Conta pra ele que esse seu jeito descompassado não veio dele, não, mas de uns tantos que vieram antes. Não é mau moço, o rapaz – tem uns olhos bonitos, um sorriso meio torto, vê. Que lhe falta disposição, é fato. Ainda assim, nada que o tempo e umas duas ou três xícaras de café diárias não ajudem a mudar.
Não mente pro moço, não, que ele não merece tanto descuido. Não tem ânsias de te rasgar o peito, como tanto lhe foi feito um tempo atrás. Não é dos mais vivos, verdade. Fala manso, parece que se desliga do mundo vezenquando. É um menino, o tal, por mais velho que seja.

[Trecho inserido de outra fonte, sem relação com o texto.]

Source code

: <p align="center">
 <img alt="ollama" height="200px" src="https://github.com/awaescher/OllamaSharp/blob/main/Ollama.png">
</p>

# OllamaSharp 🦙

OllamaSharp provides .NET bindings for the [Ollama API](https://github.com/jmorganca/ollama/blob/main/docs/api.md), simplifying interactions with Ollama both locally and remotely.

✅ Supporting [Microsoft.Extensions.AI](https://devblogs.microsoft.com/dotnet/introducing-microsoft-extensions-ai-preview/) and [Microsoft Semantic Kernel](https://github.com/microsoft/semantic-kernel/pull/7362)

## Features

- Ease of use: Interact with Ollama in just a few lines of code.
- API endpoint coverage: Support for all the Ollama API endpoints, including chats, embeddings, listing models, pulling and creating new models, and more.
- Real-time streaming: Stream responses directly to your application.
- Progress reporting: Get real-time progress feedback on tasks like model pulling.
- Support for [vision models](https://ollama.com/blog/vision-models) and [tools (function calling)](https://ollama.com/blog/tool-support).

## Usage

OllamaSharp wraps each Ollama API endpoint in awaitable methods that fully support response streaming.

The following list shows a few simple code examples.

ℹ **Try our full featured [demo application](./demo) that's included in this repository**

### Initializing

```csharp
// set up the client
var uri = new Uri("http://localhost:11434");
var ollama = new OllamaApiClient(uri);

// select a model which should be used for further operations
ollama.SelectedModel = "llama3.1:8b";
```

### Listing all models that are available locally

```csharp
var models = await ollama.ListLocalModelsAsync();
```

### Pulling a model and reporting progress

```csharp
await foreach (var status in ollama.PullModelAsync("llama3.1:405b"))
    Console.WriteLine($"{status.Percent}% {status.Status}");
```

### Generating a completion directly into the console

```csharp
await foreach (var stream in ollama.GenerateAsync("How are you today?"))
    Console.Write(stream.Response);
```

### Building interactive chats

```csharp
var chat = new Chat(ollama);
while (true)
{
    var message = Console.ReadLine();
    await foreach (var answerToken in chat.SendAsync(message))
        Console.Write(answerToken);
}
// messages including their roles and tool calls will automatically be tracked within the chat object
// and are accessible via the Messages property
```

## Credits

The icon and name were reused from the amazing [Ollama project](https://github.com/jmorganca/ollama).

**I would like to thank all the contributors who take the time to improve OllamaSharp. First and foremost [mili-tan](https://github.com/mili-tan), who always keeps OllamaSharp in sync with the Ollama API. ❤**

O tempo foi duro com uns, mais macio com outros; disso você sabe, mocinha, já que não é criança desde os dez ou doze. Cada um recebe o que o acaso dá, então respire. Não foi sorte dele, tampouco azar o seu – certas coisas são porque são. Se o seu mundo é um conjugado do outro lado da rua, foi a vida que escolheu. Quem é que escolhe de onde vem? Quem é que decide para onde vai? Uma coisa ou outra a gente faz acontecer – o resto é mais forte, mais rude, menos doce do que um simples querer. O mundo não é mérito, menina, é privilégio. E enquanto você se dedica a polir pela décima vez a mesma bandeja de prata, o patrão empilha pratos sujos sobre a pia.
Prato sobre prato, louça sobre louça. A mão pesa de desejo. Um tapa e tudo se vai. Um tapa e louça sobre louça no piso gasto. Um tapa e de repente o mundo não é nem mais um conjugado ensebado sobre a casa de um velho louco – é rua, é chão, é cuspe na cara. O tapa não vem. Nunca virá, talvez.

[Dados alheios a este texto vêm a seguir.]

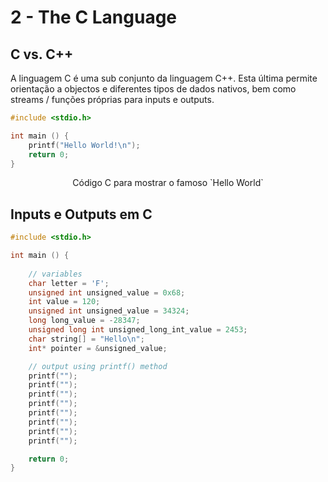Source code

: # 2 - The C Language

## C vs. C++

A linguagem C é uma sub conjunto da linguagem C++. Esta última permite orientação a objectos e diferentes tipos de dados nativos, bem como streams / funções próprias para inputs e outputs.

```c
#include <stdio.h>

int main () {
    printf("Hello World!\n");
    return 0;
}
```
<p align = "center">Código C para mostrar o famoso `Hello World`</p>

## Inputs e Outputs em C

```c
#include <stdio.h>

int main () {
    
    // variables
    char letter = 'F';
    unsigned int unsigned_value = 0x68;
    int value = 120;
    unsigned int unsigned_value = 34324;
    long long_value = -28347;
    unsigned long int unsigned_long_int_value = 2453;
    char string[] = "Hello\n";
    int* pointer = &unsigned_value;

    // output using printf() method
    printf("");
    printf("");
    printf("");
    printf("");
    printf("");
    printf("");
    printf("");
    printf("");

    return 0;
}
```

Conta pra ele que a sua necessidade de ser ausente é um belo capricho. Que lhe agrada o não-ser, o não-existir fora das oito ou nove horas que compram seus sapatos bonitos e enfeitam suas pálpebras de uns muitos tons. Fala pro moço, que varre o chão por onde você passa, que gosta mesmo é de rir com todos os dentes e fazer piada da rotina e transformar em notícia o espetáculo da desgraça alheia. Ri. Engole bastante saliva pra ver se empurra glote abaixo o que está travado por ali.

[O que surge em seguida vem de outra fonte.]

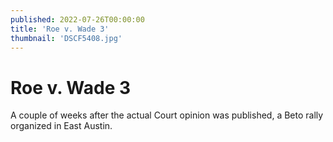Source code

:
 ```yaml
---
published: 2022-07-26T00:00:00
title: 'Roe v. Wade 3'
thumbnail: 'DSCF5408.jpg'
---
```

# Roe v. Wade 3

A couple of weeks after the actual Court opinion was published, a Beto rally organized in East Austin.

“Mas você é uma moça atraente”, é o que dizem. É claro, pois sim. Espero que meus olhos tristes, mas bonitos, me salvem de mim, ela quase diz. Quase. Então sorri um sorriso largo e curva-se sobre a mesa. Coleta os copos, recolhe as gorjetas. Pensa que vale pouco demais quando enrola as notas de dois e cinco e as mete no decote. Vê-se nos pratos vazios. Sente-se preenchida de nada. E ainda faltam umas horas para o fim do dia. Dia, menos dia.
Deita-se na cama limpa. Funde-se com as cobertas brancas, pálida, magra, defunta. Sorri para o teto engordurado, tal teto de cozinha. A cozinha lhe cerca e acalenta. É o mais próximo de uma família que já teve, então aceita. Dorme um sono sem sonhos, nada de novo para quem já deixou de esperar – esperar o quê? Tudo, talvez. Dorme um sono de quem não sonha, e tão logo o despertador toca, e pensa: hoje vai ser diferente. A mudança não vem. Nunca virá, talvez.
Inspirado pelo texto A Cozinha, de Arnold Wesker.